The thing I'm worried about is HDFS, which seems to meant for huge files, not a smattering of small CSV files, (none of which would big enough to even make up the minimum recommended block size of 64MB). Furthermore, each simulation would only need an identical copy of each of the CSV files.
Is Hadoop the wrong tool for me?
I see a number of answers here that basically are saying, "no, you shouldn't use Hadoop for simulations because it wasn't built for simulations." I believe this is a rather short sighted view and would be akin to someone saying in 1985, "you can't use a PC for word processing, PCs are for spreadsheets!"
Hadoop is a fantastic framework for construction of a simulation engine. I've been using it for this purpose for months and have had great success with small data / large computation problems. Here's the top 5 reasons I migrated to Hadoop for simulation (using R as my language for simulations, btw):
Access: I can lease Hadoop clusters through either Amazon Elastic Map Reduce and I don't have to invest any time and energy into the administration of a cluster. This meant I could actually start doing simulations on a distributed framework without having to get administrative approval in my org!
Administration: Hadoop handles job control issues, like node failure, invisibly. I don't have to code for these conditions. If a node fails, Hadoop makes sure the sims scheduled for that node gets run on another node.

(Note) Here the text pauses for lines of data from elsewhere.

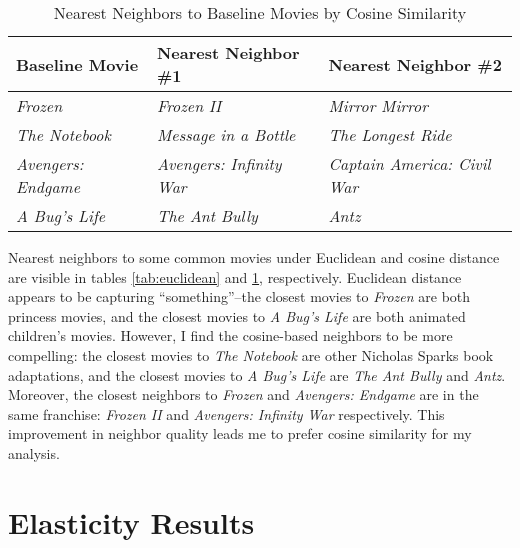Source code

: \documentclass{article}
\begin{document}
\begin{table}[]
    \begin{center}
        \begin{tabular}{@{}lll@{}}
        \toprule
        \textbf{Baseline Movie}    & \textbf{Nearest Neighbor \#1}   & \textbf{Nearest Neighbor \#2}       \\ \midrule
        \textit{Frozen}            & \textit{Frozen II}              & \textit{Mirror Mirror}              \\
        \textit{The Notebook}      & \textit{Message in a Bottle}    & \textit{The Longest Ride}           \\
        \textit{Avengers: Endgame} & \textit{Avengers: Infinity War} & \textit{Captain America: Civil War} \\
        \textit{A Bug's Life}      & \textit{The Ant Bully}          & \textit{Antz}                       \\ \bottomrule
        \end{tabular}
        \caption{Nearest Neighbors to Baseline Movies by Cosine Similarity}
        \label{tab:cosine}
    \end{center}
\end{table}

Nearest neighbors to some common movies under Euclidean and cosine distance are visible in tables \ref{tab:euclidean} and \ref{tab:cosine}, respectively. Euclidean distance appears to be capturing ``something''--the closest movies to \emph{Frozen} are both princess movies, and the closest movies to \emph{A Bug's Life} are both animated children's movies. However, I find the cosine-based neighbors to be more compelling: the closest movies to \emph{The Notebook} are other Nicholas Sparks book adaptations, and the closest movies to \emph{A Bug's Life} are \emph{The Ant Bully} and \emph{Antz}. Moreover, the closest neighbors to \emph{Frozen} and \emph{Avengers: Endgame} are in the same franchise: \emph{Frozen II} and \emph{Avengers: Infinity War} respectively. This improvement in neighbor quality leads me to prefer cosine similarity for my analysis.

\section{Elasticity Results}
\end{document}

Upgradeable: Being a rather generic map reduce engine with a great distributed file system if you later have problems that involve large data if you're used to using Hadoop you don't have to migrate to a new solution. So Hadoop gives you a simulation platform that will also scale to a large data platform for (nearly) free!
Support: Being open source and used by so many companies, the number of resources, both on line and off, for Hadoop are numerous. Many of those resources are written with the assumption of "big data" but they are still useful for learning to think in a map reduce way.
Portability: I have built analysis on top of proprietary engines using proprietary tools which took considerable learning to get working. When I later changed jobs and found myself at a firm without that same proprietary stack I had to learn a new set of tools and a new simulation stack. Never again. I traded in SAS for R and our old grid framework for Hadoop. Both are open source and I know that I can land at any job in the future and immediately have tools at my fingertips to start kicking ass.
Hadoop can be made to perform your simulation if you already have a Hadoop cluster, but it's not the best tool for the kind of application you are describing. Hadoop is built to make working on big data possible, and you don't have big data -- you have big computation.
I like Gearman (http://gearman.org/) for this sort of thing.
While you might be able to get by using MapReduce with Hadoop, it seems like what you're doing might be better suited for a grid/job scheduler such as Condor or Sun Grid Engine. Hadoop is more suited for doing something where you take a single (very large) input, split it into chunks for your worker machines to process, and then reduce it to produce an output.
Since you are already using Java, I suggest taking a look at GridGain which, I think, is particularly well suited to your problem.
Simply said, though Hadoop may solve your problem here, its not the right tool for your purpose.